EXERCISE OBJECTIVE:
Copy the records below exactly, but leave out any picture they contain.

+ + + + + + +

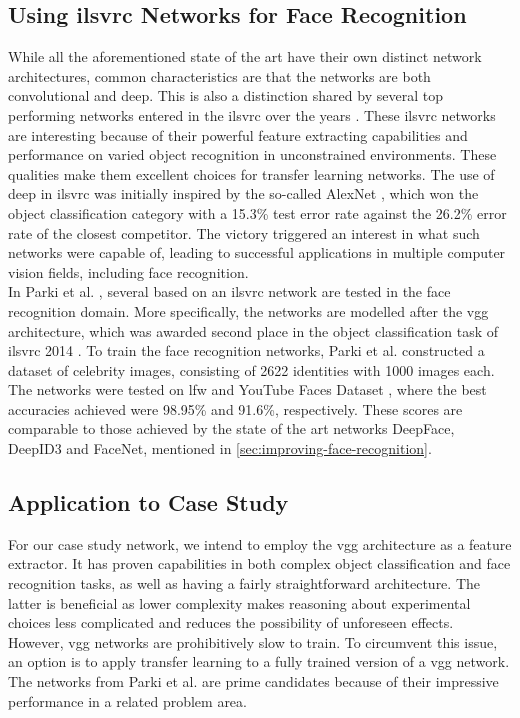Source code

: \subsection{Using \acrshort{ilsvrc} Networks for Face Recognition}

While all the aforementioned state of the art  have their own distinct network architectures, common characteristics are that the networks are both convolutional and deep. This is also a distinction shared by several top performing networks entered in the \acrfull{ilsvrc} \cite{imagenet} over the years \cite{inception, vgg, googlenet}. These \acrshort{ilsvrc} networks are interesting because of their powerful feature extracting capabilities and performance on varied object recognition in unconstrained environments. These qualities make them excellent choices for transfer learning networks. The use of deep  in \acrshort{ilsvrc} was initially inspired by the so-called AlexNet \cite{alexnet}, which won the object classification category with a 15.3\% test error rate against the 26.2\% error rate of the closest competitor. The victory triggered an interest in what such networks were capable of, leading to successful applications in multiple computer vision fields, including face recognition. \\

\noindent In Parki et al. \cite{deep-face-rec}, several  based on an \acrshort{ilsvrc} network are tested in the face recognition domain. More specifically, the networks are modelled after the \acrfull{vgg} architecture, which was awarded second place in the object classification task of \acrshort{ilsvrc} 2014 \cite{vgg}. To train the face recognition networks, Parki et al. \cite{deep-face-rec} constructed a dataset of celebrity images, consisting of 2622 identities with 1000 images each. The networks were tested on \acrshort{lfw} and YouTube Faces Dataset \cite{youtube-set}, where the best accuracies achieved were 98.95\% and 91.6\%, respectively. These scores are comparable to those achieved by the state of the art networks DeepFace, DeepID3 and FaceNet, mentioned in \autoref{sec:improving-face-recognition}.

\subsection{Application to Case Study} \label{sec:vggface-application}

For our case study network, we intend to employ the \acrshort{vgg} architecture as a feature extractor. It has proven capabilities in both complex object classification and face recognition tasks, as well as having a fairly straightforward architecture. The latter is beneficial as lower complexity makes reasoning about experimental choices less complicated and reduces the possibility of unforeseen effects. However, \acrshort{vgg} networks are prohibitively slow to train. To circumvent this issue, an option is to apply transfer learning to a fully trained version of a \acrshort{vgg} network. The networks from Parki et al. \cite{deep-face-rec} are prime candidates because of their impressive performance in a related problem area.

\cleardoublepage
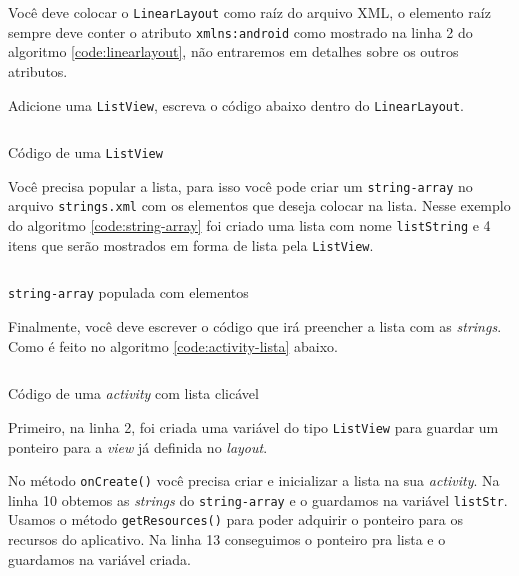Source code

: \documentclass[a4paper,12pt,brazil]{book}
\begin{document}
\begin{singlespace}
Você deve colocar o \texttt{LinearLayout} como raíz do arquivo XML, o elemento raíz sempre deve conter o atributo \texttt{xmlns:android} como mostrado na linha 2 do algoritmo \ref{code:linearlayout}, não entraremos em detalhes sobre os outros atributos. 

Adicione uma \texttt{ListView}, escreva o código abaixo dentro do \texttt{LinearLayout}. 
\begin{listing}[H]
\inputminted[linenos=true,fontsize=\small,frame=lines, framesep=2mm, tabsize=2,numbersep=5pt]{xml}{src/design/listview.xml}
\caption{Código de uma \texttt{ListView}}
\end{listing}

Você precisa popular a lista, para isso você pode criar um \texttt{string-array} no arquivo \texttt{strings.xml} com os elementos que deseja colocar na lista. Nesse exemplo do algoritmo \ref{code:string-array} foi criado uma lista com nome \texttt{listString} e 4 itens que serão mostrados em forma de lista pela \texttt{ListView}.

\begin{listing}[H]
\inputminted[linenos=true,fontsize=\small,frame=lines, framesep=2mm, tabsize=2,numbersep=5pt]{xml}{src/design/string-array.xml}
\caption{\texttt{string-array} populada com elementos}
\label{code:string-array}
\end{listing}

Finalmente, você deve escrever o código que irá preencher a lista com as \emph{strings}. Como é feito no algoritmo \ref{code:activity-lista} abaixo.

\begin{listing}[H]
\inputminted[linenos=true,fontsize=\small,frame=lines, framesep=2mm, tabsize=2,numbersep=5pt]{java}{src/design/listactivity.java}
\caption{Código de uma \emph{activity} com lista clicável}
\label{code:activity-lista}
\end{listing}

Primeiro, na linha 2, foi criada uma variável do tipo \texttt{ListView} para guardar um ponteiro para a \emph{view} já definida no \emph{layout}.

No método \texttt{onCreate()} você precisa criar e inicializar a lista na sua \emph{activity}. Na linha 10 obtemos as \emph{strings} do \texttt{string-array} e o guardamos na variável \texttt{listStr}. Usamos o método \texttt{getResources()} para poder adquirir o ponteiro para os recursos do aplicativo. Na linha 13 conseguimos o ponteiro pra lista e o guardamos na variável criada.


\end{singlespace}
\end{document}
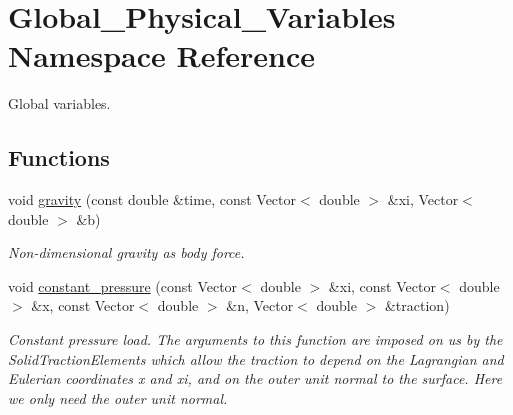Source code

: \hypertarget{namespaceGlobal__Physical__Variables}{}\section{Global\+\_\+\+Physical\+\_\+\+Variables Namespace Reference}
\label{namespaceGlobal__Physical__Variables}


Global variables.  


\subsection*{Functions}
\begin{DoxyCompactItemize}
\item 
void \hyperlink{namespaceGlobal__Physical__Variables_a0777aef63372db7f91ad894c38159681}{gravity} (const double \&time, const Vector$<$ double $>$ \&xi, Vector$<$ double $>$ \&b)
\begin{DoxyCompactList}\small\item\em Non-\/dimensional gravity as body force. \end{DoxyCompactList}\item 
void \hyperlink{namespaceGlobal__Physical__Variables_a19f4e20a92e7d216b4d2b00308f96917}{constant\+\_\+pressure} (const Vector$<$ double $>$ \&xi, const Vector$<$ double $>$ \&x, const Vector$<$ double $>$ \&n, Vector$<$ double $>$ \&traction)
\begin{DoxyCompactList}\small\item\em Constant pressure load. The arguments to this function are imposed on us by the Solid\+Traction\+Elements which allow the traction to depend on the Lagrangian and Eulerian coordinates x and xi, and on the outer unit normal to the surface. Here we only need the outer unit normal. \end{DoxyCompactList}\end{DoxyCompactItemize}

+ + + + + + +

SOLUTION TO THIS TASK:
Source code

: \subsection{Using \acrshort{ilsvrc} Networks for Face Recognition}

While all the aforementioned state of the art  have their own distinct network architectures, common characteristics are that the networks are both convolutional and deep. This is also a distinction shared by several top performing networks entered in the \acrfull{ilsvrc} \cite{imagenet} over the years \cite{inception, vgg, googlenet}. These \acrshort{ilsvrc} networks are interesting because of their powerful feature extracting capabilities and performance on varied object recognition in unconstrained environments. These qualities make them excellent choices for transfer learning networks. The use of deep  in \acrshort{ilsvrc} was initially inspired by the so-called AlexNet \cite{alexnet}, which won the object classification category with a 15.3\% test error rate against the 26.2\% error rate of the closest competitor. The victory triggered an interest in what such networks were capable of, leading to successful applications in multiple computer vision fields, including face recognition. \\

\noindent In Parki et al. \cite{deep-face-rec}, several  based on an \acrshort{ilsvrc} network are tested in the face recognition domain. More specifically, the networks are modelled after the \acrfull{vgg} architecture, which was awarded second place in the object classification task of \acrshort{ilsvrc} 2014 \cite{vgg}. To train the face recognition networks, Parki et al. \cite{deep-face-rec} constructed a dataset of celebrity images, consisting of 2622 identities with 1000 images each. The networks were tested on \acrshort{lfw} and YouTube Faces Dataset \cite{youtube-set}, where the best accuracies achieved were 98.95\% and 91.6\%, respectively. These scores are comparable to those achieved by the state of the art networks DeepFace, DeepID3 and FaceNet, mentioned in \autoref{sec:improving-face-recognition}.

\subsection{Application to Case Study} \label{sec:vggface-application}

For our case study network, we intend to employ the \acrshort{vgg} architecture as a feature extractor. It has proven capabilities in both complex object classification and face recognition tasks, as well as having a fairly straightforward architecture. The latter is beneficial as lower complexity makes reasoning about experimental choices less complicated and reduces the possibility of unforeseen effects. However, \acrshort{vgg} networks are prohibitively slow to train. To circumvent this issue, an option is to apply transfer learning to a fully trained version of a \acrshort{vgg} network. The networks from Parki et al. \cite{deep-face-rec} are prime candidates because of their impressive performance in a related problem area.

\cleardoublepage
Source code

: \documentclass[a4paper,12pt,brazil]{book}
\begin{document}
\begin{singlespace}
Você deve colocar o \texttt{LinearLayout} como raíz do arquivo XML, o elemento raíz sempre deve conter o atributo \texttt{xmlns:android} como mostrado na linha 2 do algoritmo \ref{code:linearlayout}, não entraremos em detalhes sobre os outros atributos. 

Adicione uma \texttt{ListView}, escreva o código abaixo dentro do \texttt{LinearLayout}. 
\begin{listing}[H]
\inputminted[linenos=true,fontsize=\small,frame=lines, framesep=2mm, tabsize=2,numbersep=5pt]{xml}{src/design/listview.xml}
\caption{Código de uma \texttt{ListView}}
\end{listing}

Você precisa popular a lista, para isso você pode criar um \texttt{string-array} no arquivo \texttt{strings.xml} com os elementos que deseja colocar na lista. Nesse exemplo do algoritmo \ref{code:string-array} foi criado uma lista com nome \texttt{listString} e 4 itens que serão mostrados em forma de lista pela \texttt{ListView}.

\begin{listing}[H]
\inputminted[linenos=true,fontsize=\small,frame=lines, framesep=2mm, tabsize=2,numbersep=5pt]{xml}{src/design/string-array.xml}
\caption{\texttt{string-array} populada com elementos}
\label{code:string-array}
\end{listing}

Finalmente, você deve escrever o código que irá preencher a lista com as \emph{strings}. Como é feito no algoritmo \ref{code:activity-lista} abaixo.

\begin{listing}[H]
\inputminted[linenos=true,fontsize=\small,frame=lines, framesep=2mm, tabsize=2,numbersep=5pt]{java}{src/design/listactivity.java}
\caption{Código de uma \emph{activity} com lista clicável}
\label{code:activity-lista}
\end{listing}

Primeiro, na linha 2, foi criada uma variável do tipo \texttt{ListView} para guardar um ponteiro para a \emph{view} já definida no \emph{layout}.

No método \texttt{onCreate()} você precisa criar e inicializar a lista na sua \emph{activity}. Na linha 10 obtemos as \emph{strings} do \texttt{string-array} e o guardamos na variável \texttt{listStr}. Usamos o método \texttt{getResources()} para poder adquirir o ponteiro para os recursos do aplicativo. Na linha 13 conseguimos o ponteiro pra lista e o guardamos na variável criada.


\end{singlespace}
\end{document}
Source code

: \hypertarget{namespaceGlobal__Physical__Variables}{}\section{Global\+\_\+\+Physical\+\_\+\+Variables Namespace Reference}
\label{namespaceGlobal__Physical__Variables}


Global variables.  


\subsection*{Functions}
\begin{DoxyCompactItemize}
\item 
void \hyperlink{namespaceGlobal__Physical__Variables_a0777aef63372db7f91ad894c38159681}{gravity} (const double \&time, const Vector$<$ double $>$ \&xi, Vector$<$ double $>$ \&b)
\begin{DoxyCompactList}\small\item\em Non-\/dimensional gravity as body force. \end{DoxyCompactList}\item 
void \hyperlink{namespaceGlobal__Physical__Variables_a19f4e20a92e7d216b4d2b00308f96917}{constant\+\_\+pressure} (const Vector$<$ double $>$ \&xi, const Vector$<$ double $>$ \&x, const Vector$<$ double $>$ \&n, Vector$<$ double $>$ \&traction)
\begin{DoxyCompactList}\small\item\em Constant pressure load. The arguments to this function are imposed on us by the Solid\+Traction\+Elements which allow the traction to depend on the Lagrangian and Eulerian coordinates x and xi, and on the outer unit normal to the surface. Here we only need the outer unit normal. \end{DoxyCompactList}\end{DoxyCompactItemize}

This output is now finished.